» **Exercise goal**
Find "referente **eam**, utque" below and begin at its line; stop after the line with "## Technology". Output those lines exactly, without pictures.

Pictures paired with source code:
════
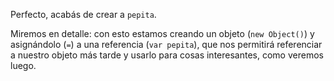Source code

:Perfecto, acabás de crear a `pepita`.

Miremos en detalle: con esto estamos creando un objeto (`new Object()`) y asignándolo (`=`) a una referencia (`var pepita`), que nos permitirá referenciar a nuestro objeto más tarde y usarlo para cosas interesantes, como veremos luego.


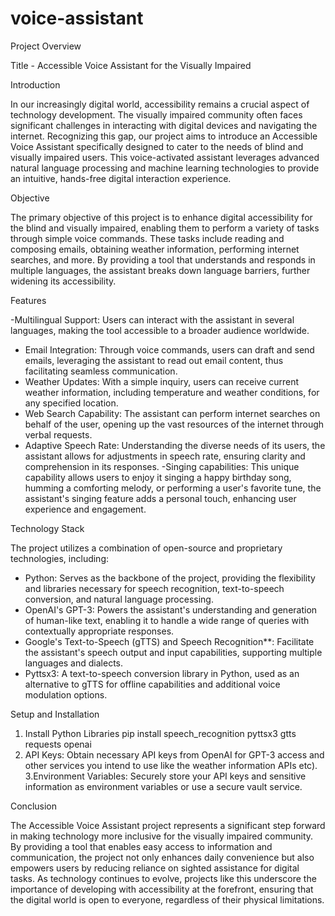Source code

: # voice-assistant

Project Overview

Title - Accessible Voice Assistant for the Visually Impaired

Introduction

In our increasingly digital world, accessibility remains a crucial aspect of technology development. The visually impaired community often faces significant challenges in interacting with digital devices and navigating the internet. Recognizing this gap, our project aims to introduce an Accessible Voice Assistant specifically designed to cater to the needs of blind and visually impaired users. This voice-activated assistant leverages advanced natural language processing and machine learning technologies to provide an intuitive, hands-free digital interaction experience.

Objective

The primary objective of this project is to enhance digital accessibility for the blind and visually impaired, enabling them to perform a variety of tasks through simple voice commands. These tasks include reading and composing emails, obtaining weather information, performing internet searches, and more. By providing a tool that understands and responds in multiple languages, the assistant breaks down language barriers, further widening its accessibility.

Features

-Multilingual Support: Users can interact with the assistant in several languages, making the tool accessible to a broader audience worldwide.

- Email Integration: Through voice commands, users can draft and send emails, leveraging the assistant to read out email content, thus facilitating seamless communication.
- Weather Updates: With a simple inquiry, users can receive current weather information, including temperature and weather conditions, for any specified location.
- Web Search Capability: The assistant can perform internet searches on behalf of the user, opening up the vast resources of the internet through verbal requests.
- Adaptive Speech Rate: Understanding the diverse needs of its users, the assistant allows for adjustments in speech rate, ensuring clarity and comprehension in its responses.
  -Singing capabilities: This unique capability allows users to enjoy it singing a happy birthday song, humming a comforting melody, or performing a user's favorite tune, the assistant's singing feature adds a personal touch, enhancing user experience and engagement.

Technology Stack

The project utilizes a combination of open-source and proprietary technologies, including:

- Python: Serves as the backbone of the project, providing the flexibility and libraries necessary for speech recognition, text-to-speech conversion, and natural language processing.
- OpenAI's GPT-3: Powers the assistant's understanding and generation of human-like text, enabling it to handle a wide range of queries with contextually appropriate responses.
- Google's Text-to-Speech (gTTS) and Speech Recognition\*\*: Facilitate the assistant's speech output and input capabilities, supporting multiple languages and dialects.
- Pyttsx3: A text-to-speech conversion library in Python, used as an alternative to gTTS for offline capabilities and additional voice modulation options.

Setup and Installation

1. Install Python Libraries
   pip install speech_recognition pyttsx3 gtts requests openai
2. API Keys: Obtain necessary API keys from OpenAI for GPT-3 access and other services you intend to use like the  weather information APIs etc).
   3.Environment Variables: Securely store your API keys and sensitive information as environment variables or use a secure vault service.

Conclusion

The Accessible Voice Assistant project represents a significant step forward in making technology more inclusive for the visually impaired community. By providing a tool that enables easy access to information and communication, the project not only enhances daily convenience but also empowers users by reducing reliance on sighted assistance for digital tasks. As technology continues to evolve, projects like this underscore the importance of developing with accessibility at the forefront, ensuring that the digital world is open to everyone, regardless of their physical limitations.
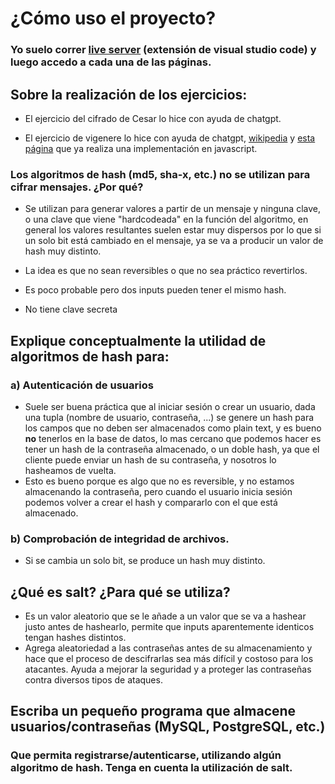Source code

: # ¿Cómo uso el proyecto?
### Yo suelo correr [live server]() (extensión de visual studio code) y luego accedo a cada una de las páginas.


## Sobre la realización de los ejercicios:
* El ejercicio del cifrado de Cesar lo hice con ayuda de chatgpt.

* El ejercicio de vigenere lo hice con ayuda de chatgpt, [wikipedia](https://en.wikipedia.org/wiki/Vigen%C3%A8re_cipher) y [esta página](https://www.nayuki.io/page/vigenere-cipher-javascript) que ya realiza una implementación en javascript.


### Los algoritmos de hash (md5, sha-x, etc.) no se utilizan para cifrar mensajes. ¿Por qué?

* Se utilizan para generar valores a partir de un mensaje y ninguna clave, o una clave que viene "hardcodeada" en la función del algoritmo, en general los valores resultantes suelen estar muy dispersos por lo que si un solo bit está cambiado en el mensaje, ya se va a producir un valor de hash muy distinto.

* La idea es que no sean reversibles o que no sea práctico revertirlos.

* Es poco probable pero dos inputs pueden tener el mismo hash.

* No tiene clave secreta

## Explique conceptualmente la utilidad de algoritmos de hash para:
### a) Autenticación de usuarios

* Suele ser buena práctica que al iniciar sesión o crear un usuario, dada una tupla (nombre de usuario, contraseña, ...) se genere un hash para los campos que no deben ser almacenados como plain text, y es bueno **no** tenerlos en la base de datos, lo mas cercano que podemos hacer es tener un hash de la contraseña almacenado, o un doble hash, ya que el cliente puede enviar un hash de su contraseña, y nosotros lo hasheamos de vuelta.
* Esto es bueno porque es algo que no es reversible, y no estamos almacenando la contraseña, pero cuando el usuario inicia sesión podemos volver a crear el hash y compararlo con el que está almacenado.

### b) Comprobación de integridad de archivos.
* Si se cambia un solo bit, se produce un hash muy distinto.


## ¿Qué es salt? ¿Para qué se utiliza?
* Es un valor aleatorio que se le añade a un valor que se va a hashear justo antes de hashearlo, permite que inputs aparentemente identicos tengan hashes distintos.
* Agrega aleatoriedad a las contraseñas antes de su almacenamiento y hace que el proceso de descifrarlas sea más difícil y costoso para los atacantes. Ayuda a mejorar la seguridad y a proteger las contraseñas contra diversos tipos de ataques.


## Escriba un pequeño programa que almacene usuarios/contraseñas (MySQL, PostgreSQL, etc.) 
### Que permita registrarse/autenticarse, utilizando algún algoritmo de hash. Tenga en cuenta la utilización de salt.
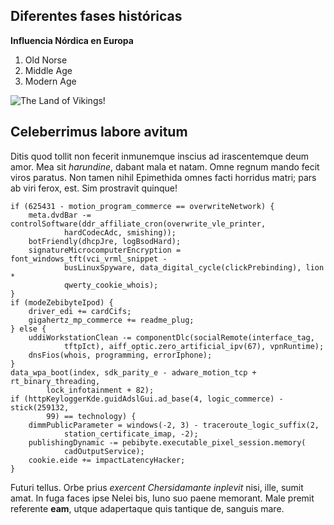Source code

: ## Diferentes fases históricas

**Influencia Nórdica en Europa** 

1. Old Norse
2. Middle Age
3. Modern Age

![The Land of Vikings!](/img/land.jpg "Norse Lands")

## Celeberrimus labore avitum

Ditis quod tollit non fecerit inmunemque inscius ad irascentemque deum amor. Mea
sit *harundine*, dabant mala et natam. Omne regnum mando fecit viros paratus.
Non tamen nihil Epimethida omnes facti horridus matri; pars ab viri ferox, est.
Sim prostravit quinque!

    if (625431 - motion_program_commerce == overwriteNetwork) {
        meta.dvdBar -= controlSoftware(ddr_affiliate_cron(overwrite_vle_printer,
                hardCodecAdc, smishing));
        botFriendly(dhcpJre, logBsodHard);
        signatureMicrocomputerEncryption = font_windows_tft(vci_vrml_snippet -
                busLinuxSpyware, data_digital_cycle(clickPrebinding), lion *
                qwerty_cookie_whois);
    }
    if (modeZebibyteIpod) {
        driver_edi += cardCifs;
        gigahertz_mp_commerce += readme_plug;
    } else {
        uddiWorkstationClean -= componentDlc(socialRemote(interface_tag,
                tftpIct), aiff_optic.zero_artificial_ipv(67), vpnRuntime);
        dnsFios(whois, programming, errorIphone);
    }
    data_wpa_boot(index, sdk_parity_e - adware_motion_tcp + rt_binary_threading,
            lock_infotainment + 82);
    if (httpKeyloggerKde.guidAdslGui.ad_base(4, logic_commerce) - stick(259132,
            99) == technology) {
        dimmPublicParameter = windows(-2, 3) - traceroute_logic_suffix(2,
                station_certificate_imap, -2);
        publishingDynamic -= pebibyte.executable_pixel_session.memory(
                cadOutputService);
        cookie.eide += impactLatencyHacker;
    }

Futuri tellus. Orbe prius *exercent Chersidamante inplevit* nisi, ille, sumit
amat. In fuga faces ipse Nelei bis, Iuno suo paene memorant. Male premit
referente **eam**, utque adapertaque quis tantique de, sanguis mare.
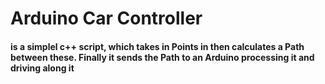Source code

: <h1>Arduino Car Controller

<h4>is a simplel c++ script, which takes in Points in then calculates a Path between these. Finally it sends the Path to an Arduino processing it and driving along it
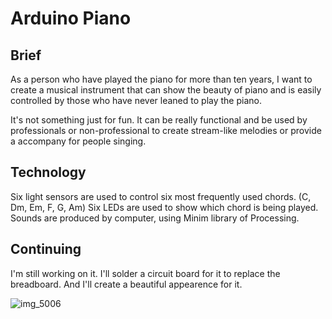 # Arduino Piano

## Brief 

As a person who have played the piano for more than ten years, I want to create a musical instrument that can show the beauty of piano and is easily controlled by those who have never leaned to play the piano.

It's not something just for fun. It can be really functional and be used by professionals or non-professional to create stream-like melodies or provide a accompany for people singing.

## Technology 

Six light sensors are used to control six most frequently used chords. (C, Dm, Em, F, G, Am)
Six LEDs are used to show which chord is being played.
Sounds are produced by computer, using Minim library of Processing.

## Continuing 

I'm still working on it. I'll solder a circuit board for it to replace the breadboard. And I'll create a beautiful appearence for it.

![img_5006](https://cloud.githubusercontent.com/assets/23609156/23991572/05cc9fb8-09f7-11e7-9e3c-5533777cb6e0.jpg)
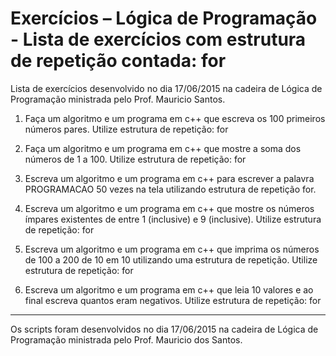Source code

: # Exercícios – Lógica de Programação - Lista de exercícios com estrutura de repetição contada:  for

Lista de exercícios desenvolvido no dia 17/06/2015 na cadeira de Lógica de Programação ministrada pelo Prof. Mauricio
Santos.

1.	Faça um algoritmo e um programa em c++ que escreva os 100 primeiros números pares. Utilize estrutura de repetição: for

2.	Faça um algoritmo e um programa em c++ que mostre a soma dos números de 1 a 100. Utilize estrutura de repetição: for

3.	Escreva um algoritmo e um programa em c++ para escrever a palavra PROGRAMACAO 50 vezes na tela utilizando estrutura de repetição for.

4.	Escreva um algoritmo e um programa em c++ que mostre os números ímpares existentes de entre 1 (inclusive) e 9 (inclusive). Utilize estrutura de repetição: for

5.	Escreva um algoritmo e um programa em c++  que imprima os números de 100 a 200 de 10 em 10 utilizando uma estrutura de repetição. Utilize estrutura de repetição: for

6.	Escreva um algoritmo e um programa em c++  que leia 10 valores e ao final escreva quantos eram negativos. Utilize estrutura de repetição: for


---
Os scripts foram desenvolvidos no dia 17/06/2015 na cadeira de Lógica de Programação ministrada pelo Prof. Mauricio dos Santos.
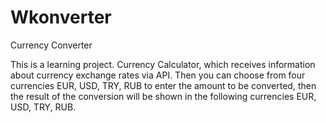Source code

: # Wkonverter
 Currency Converter 

This is a learning project.
Currency Calculator, which receives information about currency exchange rates via API. 
Then you can choose from four currencies EUR, USD, TRY, RUB to enter the amount to be converted, then the result of the conversion will be shown in the following currencies EUR, USD, TRY, RUB. 

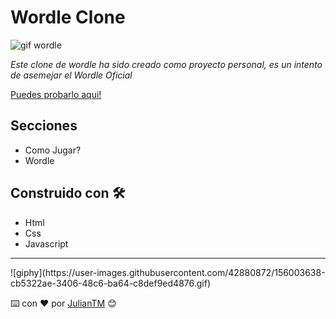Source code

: # Wordle Clone

![gif wordle](https://user-images.githubusercontent.com/42880872/155907090-c0fec2dd-3be4-4ad4-a1a4-2a08b41bb477.gif)

_Este clone de wordle ha sido creado como proyecto personal, es un intento de asemejar el Wordle Oficial_

[Puedes probarlo aqui!](https://wordle-clon-julian-pachon.netlify.app)

## Secciones
* Como Jugar?
* Wordle

## Construido con 🛠️

* Html
* Css
* Javascript

---

<div text-align="center">
  ![giphy](https://user-images.githubusercontent.com/42880872/156003638-cb5322ae-3406-48c6-ba64-c8def9ed4876.gif)

  ⌨️ con ❤️ por [JulianTM](https://github.com/JulianTM) 😊
</div>

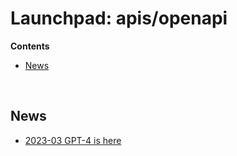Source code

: # Launchpad: apis/openapi
**Contents**

<!-- vscode-markdown-toc -->
* [News](#News)

<!-- vscode-markdown-toc-config
	numbering=false
	autoSave=true
	/vscode-markdown-toc-config -->
<!-- /vscode-markdown-toc -->
</br>


## <a name='News'></a>News 
  * [2023-03 GPT-4 is here](https://openai.com/research/gpt-4)
</br>

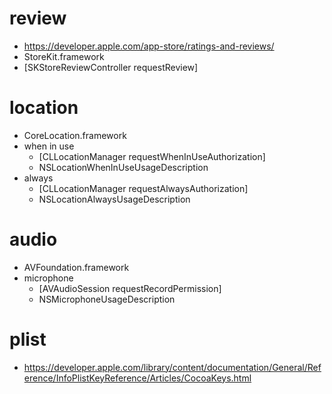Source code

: # review
* https://developer.apple.com/app-store/ratings-and-reviews/
* StoreKit.framework
* [SKStoreReviewController requestReview]

# location
* CoreLocation.framework
* when in use
    * [CLLocationManager requestWhenInUseAuthorization]
    * NSLocationWhenInUseUsageDescription
* always
    * [CLLocationManager requestAlwaysAuthorization]
    * NSLocationAlwaysUsageDescription

# audio
* AVFoundation.framework
* microphone
    * [AVAudioSession requestRecordPermission]
    * NSMicrophoneUsageDescription

# plist
* https://developer.apple.com/library/content/documentation/General/Reference/InfoPlistKeyReference/Articles/CocoaKeys.html
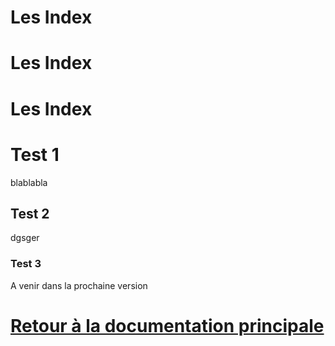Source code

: Les Index
======

Les Index
====

Les Index
===

# Test 1
  
  blablabla
  
## Test 2

dgsger


### Test 3

A venir dans la prochaine version

  

[Retour à la documentation principale](/plugin-teleinfo/fr_FR/)
===
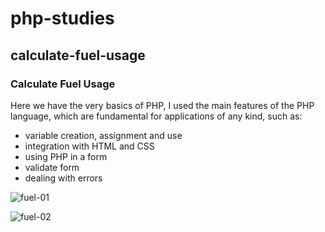 # php-studies


## calculate-fuel-usage



### Calculate Fuel Usage

Here we have the very basics of PHP, I used the main features of the PHP language, which are fundamental for applications of any kind, such as:

- variable creation, assignment and use
- integration with HTML and CSS
- using PHP in a form
- validate form
- dealing with errors



![fuel-01](https://raw.github.com/sirluansier/php-studies/master/screenshots/fuel-01.png)

![fuel-02](https://raw.github.com/sirluansier/php-studies/master/screenshots/fuel-02.png)
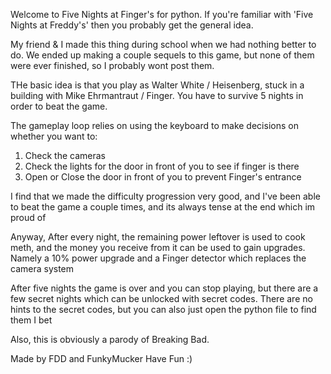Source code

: Welcome to Five Nights at Finger's for python. If you're familiar with 'Five Nights at Freddy's' then you probably get the general idea.

My friend & I made this thing during school when we had nothing better to do. We ended up making a couple sequels to this game, but none of them were ever finished, so I probably wont post them.

THe basic idea is that you play as Walter White / Heisenberg, stuck in a building with Mike Ehrmantraut / Finger. You have to survive 5 nights in order to beat the game.

The gameplay loop relies on using the keyboard to make decisions on whether you want to:
1) Check the cameras
2) Check the lights for the door in front of you to see if finger is there
3) Open or Close the door in front of you to prevent Finger's entrance

I find that we made the difficulty progression very good, and I've been able to beat the game a couple times, and its always tense at the end which im proud of

Anyway, After every night, the remaining power leftover is used to cook meth, and the money you receive from it can be used to gain upgrades. Namely a 10% power upgrade and a Finger detector which replaces the camera system

After five nights the game is over and you can stop playing, but there are a few secret nights which can be unlocked with secret codes. There are no hints to the secret codes, but you can also just open the python file to find them I bet

Also, this is obviously a parody of Breaking Bad.


Made by FDD and FunkyMucker
Have Fun :)
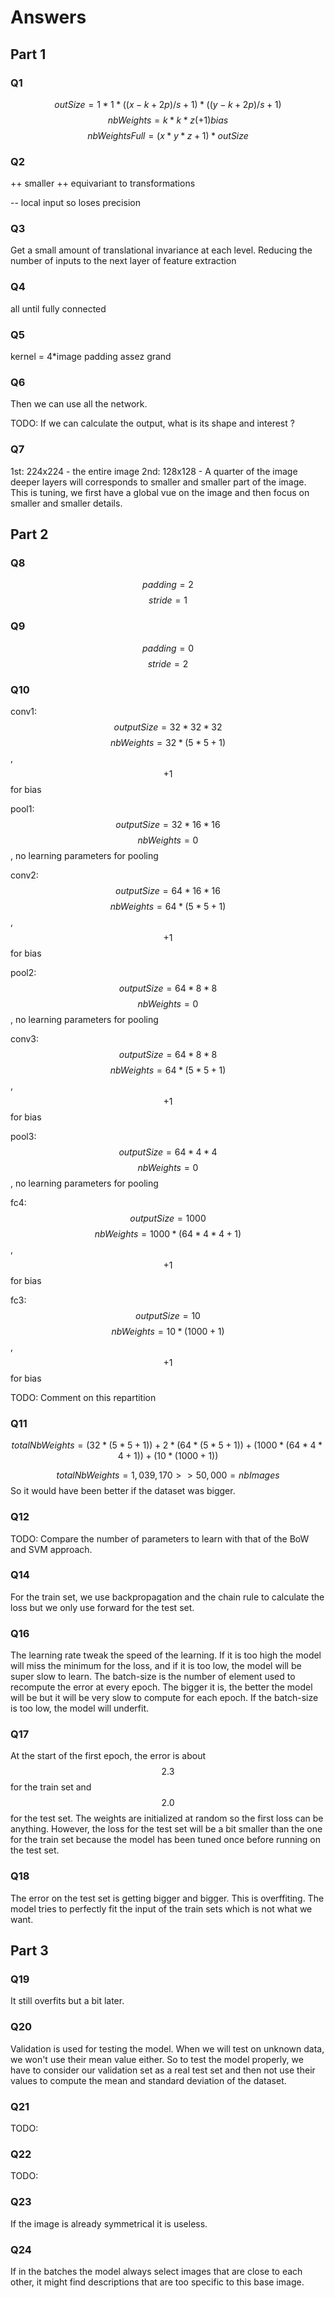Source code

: # Answers

## Part 1

### Q1

$$outSize = 1*1*((x-k+2p)/s+1)*((y-k+2p)/s+1)$$
$$nbWeights = k*k*z (+1) \textit{bias}$$
$$nbWeightsFull = (x*y*z + 1)*outSize$$

### Q2

++ smaller 
++ equivariant to transformations

-- local input so loses precision

### Q3

Get a small amount of translational invariance at each level. Reducing the number of inputs to the next layer of
feature extraction

### Q4

all until fully connected

### Q5

kernel = 4*image
padding assez grand

### Q6

Then we can use all the network. 

TODO: If we can calculate the output, what is its shape and interest ?

### Q7

1st: 224x224 - the entire image
2nd: 128x128 - A quarter of the image
deeper layers will corresponds to smaller and smaller part of the image. This is tuning, we first have a global vue on the image and then focus on smaller and smaller details.

## Part 2

### Q8

$$padding = 2$$
$$stride = 1$$

### Q9

$$padding = 0$$
$$stride = 2$$


### Q10

conv1:
    $$outputSize = 32*32*32$$
    $$nbWeights = 32*(5*5 + 1)$$, $$+1$$ for bias

pool1:
    $$outputSize = 32*16*16$$
    $$nbWeights = 0$$, no learning parameters for pooling

conv2:
    $$outputSize = 64*16*16$$
    $$nbWeights = 64*(5*5 + 1)$$, $$+1$$ for bias

pool2:
    $$outputSize = 64*8*8$$
    $$nbWeights = 0$$, no learning parameters for pooling

conv3:
    $$outputSize = 64*8*8$$
    $$nbWeights = 64*(5*5 + 1)$$, $$+1$$ for bias

pool3:
    $$outputSize = 64*4*4$$
    $$nbWeights = 0$$, no learning parameters for pooling

fc4:
    $$outputSize = 1000$$
    $$nbWeights = 1000*(64*4*4 + 1)$$, $$+1$$ for bias

fc3:
    $$outputSize = 10$$
    $$nbWeights = 10*(1000+1)$$, $$+1$$ for bias

TODO: Comment on this repartition

### Q11

$$totalNbWeights = (32*(5*5 + 1)) + 2*(64*(5*5 + 1)) + (1000*(64*4*4 + 1)) + (10*(1000+1))$$

$$totalNbWeights = 1,039,170 >> 50,000 = nbImages$$
So it would have been better if the dataset was bigger.

### Q12

TODO: Compare the number of parameters to learn with that of the BoW and SVM approach.

### Q14

For the train set, we use backpropagation and the chain rule to calculate the loss but we only use forward for the test set.

### Q16

The learning rate tweak the speed of the learning. If it is too high the model will miss the minimum for the loss, and if it is too low, the model will be super slow to learn.
The batch-size is the number of element used to recompute the error at every epoch. The bigger it is, the better the model will be but it will be very slow to compute for each epoch. If the batch-size is too low, the model will underfit.

### Q17

At the start of the first epoch, the error is about $$2.3$$ for the train set and $$2.0$$ for the test set. The weights are initialized at random so the first loss can be anything. However, the loss for the test set will be a bit smaller than the one for the train set because the model has been tuned once before running on the test set.

### Q18

The error on the test set is getting bigger and bigger. This is overffiting. The model tries to perfectly fit the input of the train sets which is not what we want.

## Part 3

### Q19

It still overfits but a bit later.

### Q20 

Validation is used for testing the model. When we will test on unknown data, we won't use their mean value either. So to test the model properly, we have to consider our validation set as a real test set and then not use their values to compute the mean and standard deviation of the dataset.

### Q21

TODO:

### Q22

TODO:

### Q23

If the image is already symmetrical it is useless.

### Q24

If in the batches the model always select images that are close to each other, it might find descriptions that are too specific to this base image.













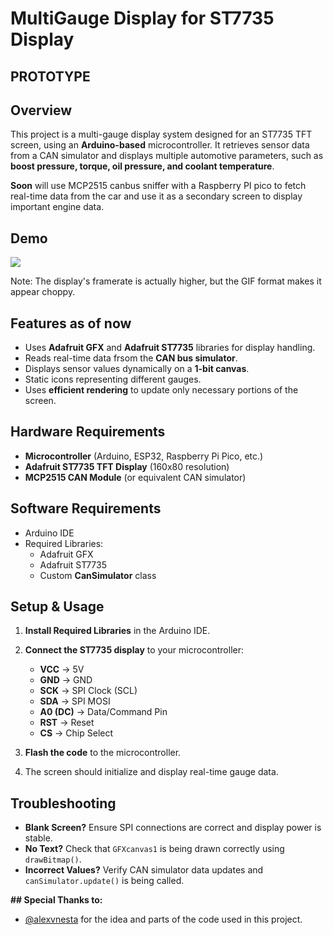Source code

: # MultiGauge Display for ST7735 Display
## **PROTOTYPE**

## Overview
This project is a multi-gauge display system designed for an ST7735 TFT screen, using an **Arduino-based** microcontroller. It retrieves sensor data from a CAN simulator and displays multiple automotive parameters, such as **boost pressure, torque, oil pressure, and coolant temperature**.

**Soon** will use MCP2515 canbus sniffer with a Raspberry PI pico to fetch real-time data from the car and use it as a secondary screen to display important engine data. 

## Demo
![](https://github.com/GeorgeN4E/BMW_Custom_Cluster-display/blob/main/media/demo.gif)

Note: The display's framerate is actually higher, but the GIF format makes it appear choppy.

## Features as of **now**
- Uses **Adafruit GFX** and **Adafruit ST7735** libraries for display handling.
- Reads real-time data frsom the **CAN bus simulator**.
- Displays sensor values dynamically on a **1-bit canvas**.
- Static icons representing different gauges.
- Uses **efficient rendering** to update only necessary portions of the screen.

## Hardware Requirements
- **Microcontroller** (Arduino, ESP32, Raspberry Pi Pico, etc.)
- **Adafruit ST7735 TFT Display** (160x80 resolution)
- **MCP2515 CAN Module** (or equivalent CAN simulator)

## Software Requirements
- Arduino IDE
- Required Libraries:
  - Adafruit GFX
  - Adafruit ST7735
  - Custom **CanSimulator** class

## Setup & Usage
1) **Install Required Libraries** in the Arduino IDE.

2) **Connect the ST7735 display** to your microcontroller:
   - **VCC** → 5V
   - **GND** → GND
   - **SCK** → SPI Clock (SCL)
   - **SDA** → SPI MOSI
   - **A0 (DC)** → Data/Command Pin
   - **RST** → Reset
   - **CS** → Chip Select
   
3) **Flash the code** to the microcontroller.

4) The screen should initialize and display real-time gauge data.

## Troubleshooting
- **Blank Screen?** Ensure SPI connections are correct and display power is stable.
- **No Text?** Check that `GFXcanvas1` is being drawn correctly using `drawBitmap()`.
- **Incorrect Values?** Verify CAN simulator data updates and `canSimulator.update()` is being called.

**## Special Thanks to:**  
- [@alexvnesta](https://github.com/alexvnesta) for the idea and parts of the code used in this project.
════
» **Problem solution**
referente **eam**, utque adapertaque quis tantique de, sanguis mare.
Source code

: <h1>Arduino Car Controller

<h4>is a simplel c++ script, which takes in Points in then calculates a Path between these. Finally it sends the Path to an Arduino processing it and driving along it
 # Arduino Piano

## Brief 

As a person who have played the piano for more than ten years, I want to create a musical instrument that can show the beauty of piano and is easily controlled by those who have never leaned to play the piano.

It's not something just for fun. It can be really functional and be used by professionals or non-professional to create stream-like melodies or provide a accompany for people singing.

## Technology 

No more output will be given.